Book Review: Not the Slightest Chance: The Defence of Hong Kong 1941 (By Tony Banham)

This is a factual and blood-curdling slideshow of the eighteen days of horrifying fighting against the Japanese in Hong Kong in the not-too-distant past.

I belong to the post-50s group who were lucky enough to be born just after the war. While I was growing up, my mother and relatives belonging to her generation seldom talked about their war-time experiences. It was only recently that I heard about some traumatic personal stories told by a primary school teacher of mine, which ignited my interest in reading books about war-time Hong Kong. Reading "Not the Slightest Chance" had a bone-chilling effect on me, and it makes me want to read more on the subject.

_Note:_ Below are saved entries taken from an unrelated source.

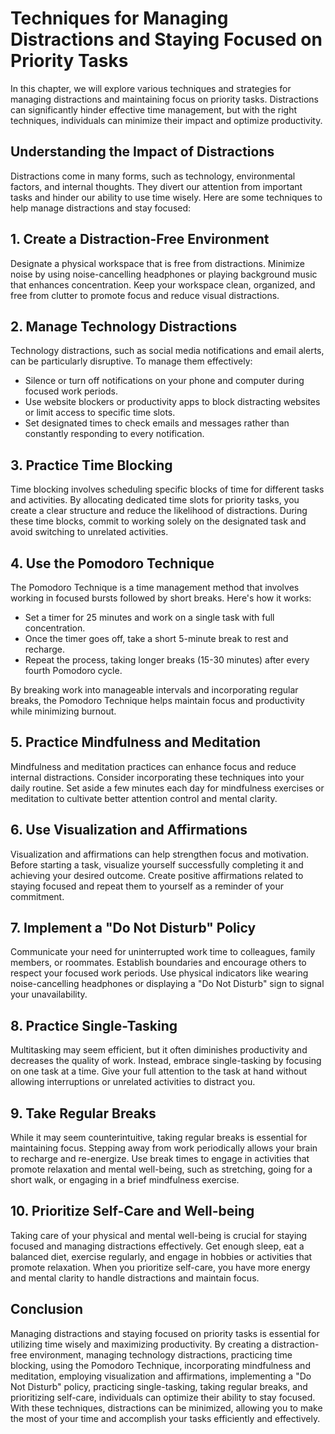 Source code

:Techniques for Managing Distractions and Staying Focused on Priority Tasks
===================================================================================

In this chapter, we will explore various techniques and strategies for managing distractions and maintaining focus on priority tasks. Distractions can significantly hinder effective time management, but with the right techniques, individuals can minimize their impact and optimize productivity.

**Understanding the Impact of Distractions**
--------------------------------------------

Distractions come in many forms, such as technology, environmental factors, and internal thoughts. They divert our attention from important tasks and hinder our ability to use time wisely. Here are some techniques to help manage distractions and stay focused:

**1. Create a Distraction-Free Environment**
--------------------------------------------

Designate a physical workspace that is free from distractions. Minimize noise by using noise-cancelling headphones or playing background music that enhances concentration. Keep your workspace clean, organized, and free from clutter to promote focus and reduce visual distractions.

**2. Manage Technology Distractions**
-------------------------------------

Technology distractions, such as social media notifications and email alerts, can be particularly disruptive. To manage them effectively:

* Silence or turn off notifications on your phone and computer during focused work periods.
* Use website blockers or productivity apps to block distracting websites or limit access to specific time slots.
* Set designated times to check emails and messages rather than constantly responding to every notification.

**3. Practice Time Blocking**
-----------------------------

Time blocking involves scheduling specific blocks of time for different tasks and activities. By allocating dedicated time slots for priority tasks, you create a clear structure and reduce the likelihood of distractions. During these time blocks, commit to working solely on the designated task and avoid switching to unrelated activities.

**4. Use the Pomodoro Technique**
---------------------------------

The Pomodoro Technique is a time management method that involves working in focused bursts followed by short breaks. Here's how it works:

* Set a timer for 25 minutes and work on a single task with full concentration.
* Once the timer goes off, take a short 5-minute break to rest and recharge.
* Repeat the process, taking longer breaks (15-30 minutes) after every fourth Pomodoro cycle.

By breaking work into manageable intervals and incorporating regular breaks, the Pomodoro Technique helps maintain focus and productivity while minimizing burnout.

**5. Practice Mindfulness and Meditation**
------------------------------------------

Mindfulness and meditation practices can enhance focus and reduce internal distractions. Consider incorporating these techniques into your daily routine. Set aside a few minutes each day for mindfulness exercises or meditation to cultivate better attention control and mental clarity.

**6. Use Visualization and Affirmations**
-----------------------------------------

Visualization and affirmations can help strengthen focus and motivation. Before starting a task, visualize yourself successfully completing it and achieving your desired outcome. Create positive affirmations related to staying focused and repeat them to yourself as a reminder of your commitment.

**7. Implement a "Do Not Disturb" Policy**
------------------------------------------

Communicate your need for uninterrupted work time to colleagues, family members, or roommates. Establish boundaries and encourage others to respect your focused work periods. Use physical indicators like wearing noise-cancelling headphones or displaying a "Do Not Disturb" sign to signal your unavailability.

**8. Practice Single-Tasking**
------------------------------

Multitasking may seem efficient, but it often diminishes productivity and decreases the quality of work. Instead, embrace single-tasking by focusing on one task at a time. Give your full attention to the task at hand without allowing interruptions or unrelated activities to distract you.

**9. Take Regular Breaks**
--------------------------

While it may seem counterintuitive, taking regular breaks is essential for maintaining focus. Stepping away from work periodically allows your brain to recharge and re-energize. Use break times to engage in activities that promote relaxation and mental well-being, such as stretching, going for a short walk, or engaging in a brief mindfulness exercise.

**10. Prioritize Self-Care and Well-being**
-------------------------------------------

Taking care of your physical and mental well-being is crucial for staying focused and managing distractions effectively. Get enough sleep, eat a balanced diet, exercise regularly, and engage in hobbies or activities that promote relaxation. When you prioritize self-care, you have more energy and mental clarity to handle distractions and maintain focus.

**Conclusion**
--------------

Managing distractions and staying focused on priority tasks is essential for utilizing time wisely and maximizing productivity. By creating a distraction-free environment, managing technology distractions, practicing time blocking, using the Pomodoro Technique, incorporating mindfulness and meditation, employing visualization and affirmations, implementing a "Do Not Disturb" policy, practicing single-tasking, taking regular breaks, and prioritizing self-care, individuals can optimize their ability to stay focused. With these techniques, distractions can be minimized, allowing you to make the most of your time and accomplish your tasks efficiently and effectively.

In sum, it was a 60,000 (Japanese) against 14,000 (HK Garrison) combat, with the latter comprising soldiers of all nationality: the British Middlesex Regiment, the Royal Scots, the Punjabis (India), the Rajputs (India), the Royal Rifles of Canada (Quebec), the Winnipeg Grenadiers (Manitoba) and the Hong Kong Volunteer Defence Corps. consisting of British, Chinese locals, Free French, Russians, Scandinavians and Americans.

The valiant men and women who sacrificed their lives (some suffering atrocious tortures in enemies' hands) either in action during the war or later in concentration camps in the defense of the Hong Kong population deserve our and our past generation's utmost and lasting respect and commemoration. The fact that the Hong Kong garrison (or at least the high-ranking officers) were well aware that Hong Kong was in an untenable position, but nonetheless resisted the Japanese invasion with dauntless courage, makes this part of Hong Kong's history especially poignant.

The book just makes me ponder as to why the Chinese Communists and Nationalists were conspicuously absent from the scene of the battleground. Hopefully other books about the 1941 battle that I’m going to read will shine a light.